Rancangan Undang-Undang (RUU) Aparatur Sipil Negara
(ASN) yang telah disetujui DPR-RI untuk disahkan sebagai Undang-Undang
(UU) pada Rapat Paripurna, Kamis (19/12) lalu, membagi jabatan ASN dalam
tiga kelompok, yaitu: a. Jabatan Administrasi; b. Jabatan Fungsional;
dan c. Jabatan Pimpinan Tinggi.
Jabatan
Administrasi terdiri atas: a. Jabatan Administrator, yaitu jabatan yang
diisi oleh pejabat yang bertanggung jawab memimpin pelaksanaan seluruh
kegiatan pelayanan publik serta administrasi pemerintahan dan
pembangunan; b. Jabatan Pengawas, dimana pejabatnya bertanggung jawab
mengendalikan pelaksanaan kegiatan yang dilakukan oleh pejabat
pelaksana; dan c. Jabatan Pelaksana, dimana pejabatnya bertanggung jawab
melaksanakan kegiatan pelayanan publik serta administrasi pemerintahan
dan pembangunan.
“Setiap jabatan sebagaimana
dimaksud ditetapkan sesuai dengan kompetensi yang dibutuhkan, yang akan
diatur dengan Peraturan Pemerintah,” bunyi Pasal 16, 17 RUU ASN ini.
Adapun
Jabatan Fungsional terdiri atas jabatan fungsional keahlian, yang
terdiri dari: a. Ahli utama; b. Ahli madya; c. Ahli muda; dan d. Ahli
pertama; dan jabatan fungsional ketrampilan, yang terdiri dari: a.

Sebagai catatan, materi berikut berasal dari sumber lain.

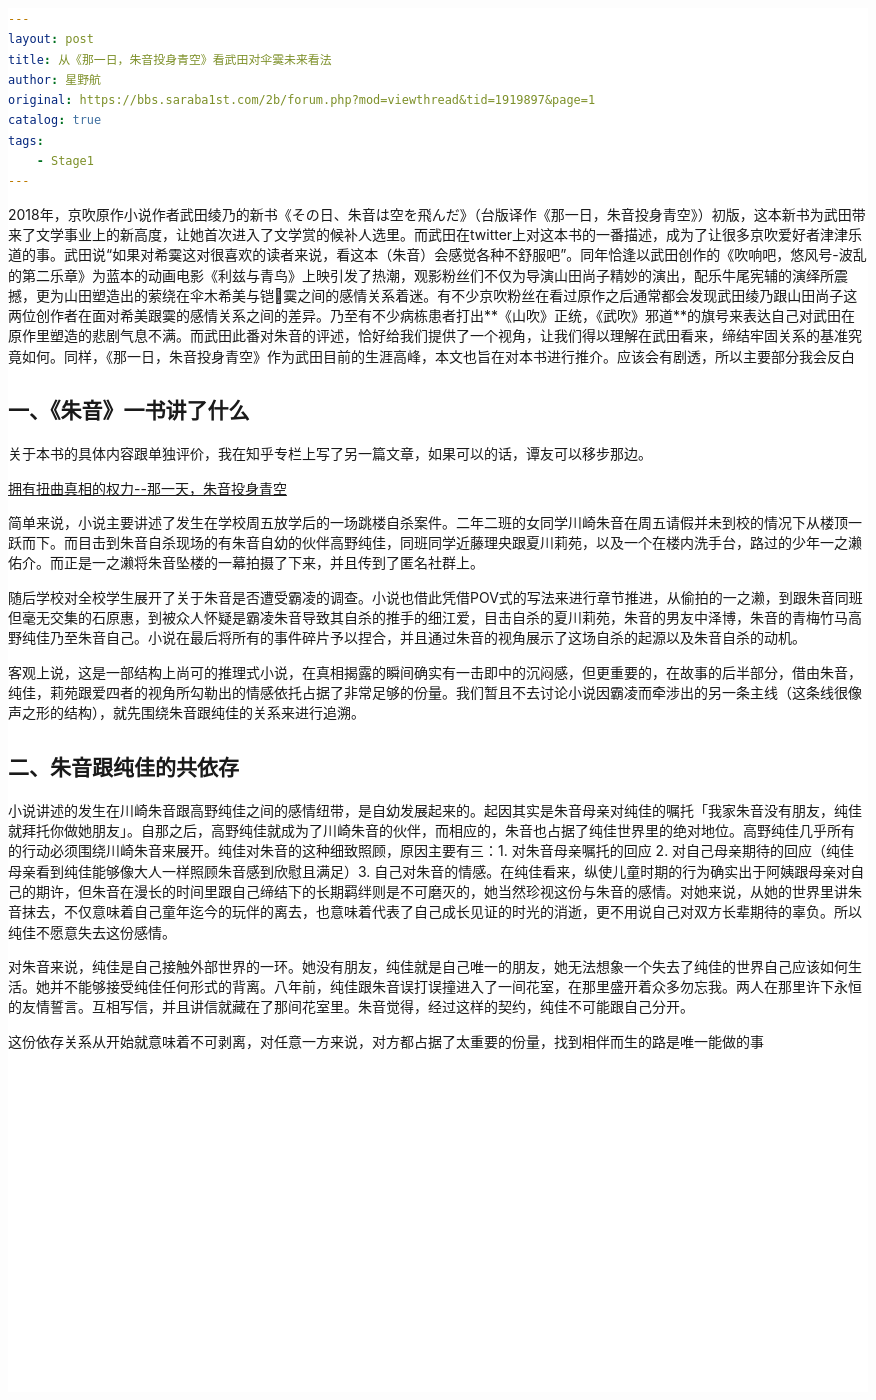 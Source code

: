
```yaml
---
layout: post
title: 从《那一日，朱音投身青空》看武田对伞霙未来看法
author: 星野航
original: https://bbs.saraba1st.com/2b/forum.php?mod=viewthread&tid=1919897&page=1
catalog: true
tags:
    - Stage1
---
```


2018年，京吹原作小说作者武田绫乃的新书《その日、朱音は空を飛んだ》（台版译作《那一日，朱音投身青空》）初版，这本新书为武田带来了文学事业上的新高度，让她首次进入了文学赏的候补人选里。而武田在twitter上对这本书的一番描述，成为了让很多京吹爱好者津津乐道的事。武田说“如果对希霙这对很喜欢的读者来说，看这本（朱音）会感觉各种不舒服吧”。同年恰逢以武田创作的《吹响吧，悠风号-波乱的第二乐章》为蓝本的动画电影《利兹与青鸟》上映引发了热潮，观影粉丝们不仅为导演山田尚子精妙的演出，配乐牛尾宪辅的演绎所震撼，更为山田塑造出的萦绕在伞木希美与铠𡻑霙之间的感情关系着迷。有不少京吹粉丝在看过原作之后通常都会发现武田绫乃跟山田尚子这两位创作者在面对希美跟霙的感情关系之间的差异。乃至有不少病栋患者打出**《山吹》正统，《武吹》邪道**的旗号来表达自己对武田在原作里塑造的悲剧气息不满。而武田此番对朱音的评述，恰好给我们提供了一个视角，让我们得以理解在武田看来，缔结牢固关系的基准究竟如何。同样，《那一日，朱音投身青空》作为武田目前的生涯高峰，本文也旨在对本书进行推介。应该会有剧透，所以主要部分我会反白  
  
## 一、《朱音》一书讲了什么  
关于本书的具体内容跟单独评价，我在知乎专栏上写了另一篇文章，如果可以的话，谭友可以移步那边。

[拥有扭曲真相的权力--那一天，朱音投身青空](https://zhuanlan.zhihu.com/p/114577011)

简单来说，小说主要讲述了发生在学校周五放学后的一场跳楼自杀案件。二年二班的女同学川崎朱音在周五请假并未到校的情况下从楼顶一跃而下。而目击到朱音自杀现场的有朱音自幼的伙伴高野纯佳，同班同学近藤理央跟夏川莉苑，以及一个在楼内洗手台，路过的少年一之濑佑介。而正是一之濑将朱音坠楼的一幕拍摄了下来，并且传到了匿名社群上。

随后学校对全校学生展开了关于朱音是否遭受霸凌的调查。小说也借此凭借POV式的写法来进行章节推进，从偷拍的一之濑，到跟朱音同班但毫无交集的石原惠，到被众人怀疑是霸凌朱音导致其自杀的推手的细江爱，目击自杀的夏川莉苑，朱音的男友中泽博，朱音的青梅竹马高野纯佳乃至朱音自己。小说在最后将所有的事件碎片予以捏合，并且通过朱音的视角展示了这场自杀的起源以及朱音自杀的动机。

客观上说，这是一部结构上尚可的推理式小说，在真相揭露的瞬间确实有一击即中的沉闷感，但更重要的，在故事的后半部分，借由朱音，纯佳，莉苑跟爱四者的视角所勾勒出的情感依托占据了非常足够的份量。我们暂且不去讨论小说因霸凌而牵涉出的另一条主线（这条线很像声之形的结构），就先围绕朱音跟纯佳的关系来进行追溯。  

## 二、朱音跟纯佳的共依存  
小说讲述的发生在川崎朱音跟高野纯佳之间的感情纽带，是自幼发展起来的。起因其实是朱音母亲对纯佳的嘱托「我家朱音没有朋友，纯佳就拜托你做她朋友」。自那之后，高野纯佳就成为了川崎朱音的伙伴，而相应的，朱音也占据了纯佳世界里的绝对地位。高野纯佳几乎所有的行动必须围绕川崎朱音来展开。纯佳对朱音的这种细致照顾，原因主要有三：1. 对朱音母亲嘱托的回应 2. 对自己母亲期待的回应（纯佳母亲看到纯佳能够像大人一样照顾朱音感到欣慰且满足）3. 自己对朱音的情感。在纯佳看来，纵使儿童时期的行为确实出于阿姨跟母亲对自己的期许，但朱音在漫长的时间里跟自己缔结下的长期羁绊则是不可磨灭的，她当然珍视这份与朱音的感情。对她来说，从她的世界里讲朱音抹去，不仅意味着自己童年迄今的玩伴的离去，也意味着代表了自己成长见证的时光的消逝，更不用说自己对双方长辈期待的辜负。所以纯佳不愿意失去这份感情。

对朱音来说，纯佳是自己接触外部世界的一环。她没有朋友，纯佳就是自己唯一的朋友，她无法想象一个失去了纯佳的世界自己应该如何生活。她并不能够接受纯佳任何形式的背离。八年前，纯佳跟朱音误打误撞进入了一间花室，在那里盛开着众多勿忘我。两人在那里许下永恒的友情誓言。互相写信，并且讲信就藏在了那间花室里。朱音觉得，经过这样的契约，纯佳不可能跟自己分开。

这份依存关系从开始就意味着不可剥离，对任意一方来说，对方都占据了太重要的份量，找到相伴而生的路是唯一能做的事

<span style="color: white;">两人的裂痕是从中学升学开始的。原本早已约定好一起考入县内重点高中的二人已经开始对彩色的高中生活进行展望了。某一日，纯佳看到友人关于私立高中的推荐。对于漫长复习依然感到厌倦的纯佳突然萌生想去试试看的念头。于是她跟朱音提及了这个想法。不料朱音将之视作纯佳的背叛。当晚，朱音在浴室割腕试图自杀。发现这一举动的朱音母亲急忙联络纯佳一家人。而躺在病床上的朱音看到泪眼婆娑的纯佳，就此发现，**原来自己的生命可以当作筹码跟武器。**</span>

<span style="color: white;">随后的时间里，朱音开始逐渐频繁地以自己的生命相要挟，在自己的手腕上积攒下伤痕。而被这一举动反复折磨的纯佳也濒临崩溃。但纯佳并无法释放出自己胸中郁结的不快。因为她必须承担起照顾朱音的职责。</span>

<span style="color: white;">直到有一天，班里同学细江爱向纯佳请假数学问题，并且提出要请纯佳吃蛋糕以示回礼。原本一道相约回家的朱音被纯佳告知今天无法结伴之后，朱音便将细江爱视作抢走了“纯佳”的女人。自顾自地开始模仿起细江爱的穿衣风格，着装打扮，并且在社交平台以AKANE的名义当期了生活时尚po主。朱音性格内向孤僻，原本就不可能有什么朋友。她在网络社群所发布的动态，基本全是将纯佳，爱等人的日常生活嫁接乔装的结果。朱音的态度非常明确，既然高野纯佳认为细江爱比我更好。那我就要扮演比细江爱更好的她来击败她。这样才能夺回纯佳。</span>

<span style="color: white;">陷入执念的朱音毫不理会纯佳的询问跟劝诫，依旧我行我素地进行着“扮演细江爱”的作战行动。甚至于还跟细江爱的前男友表了白想要以此刺激高野纯佳。而纯佳则早已被朱音反复的以命相要挟以及无法理解的行为表演而恼怒。最终在两人许下永恒誓言的八周年纪念日当晚。在朱音邀请纯佳被拒绝之后。朱音非常诚实地对纯佳再一次表达了自己并不愿意留在人世的念头。在纯佳看来，这不过是朱音又一次捆绑自己的惯用招式。她罕见地对朱音发火「每次都喊着要去死，每次都下不了手」。最终，朱音决定以死明志。</span>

Penyelia; b. Mahir; c. Terampil; dan d. Pemula. “Ketentuan lebih lanjut
mengenai Jabatan Fungsional diatur dengan Peraturan Pemerintah,” bunyi
Pasal 18 Ayat (4) RUU ASN.
Sedangkan Jabatan
Pimpinan Tinggi terdiri atas: a. Jabatan pimpinan tinggi utama; b.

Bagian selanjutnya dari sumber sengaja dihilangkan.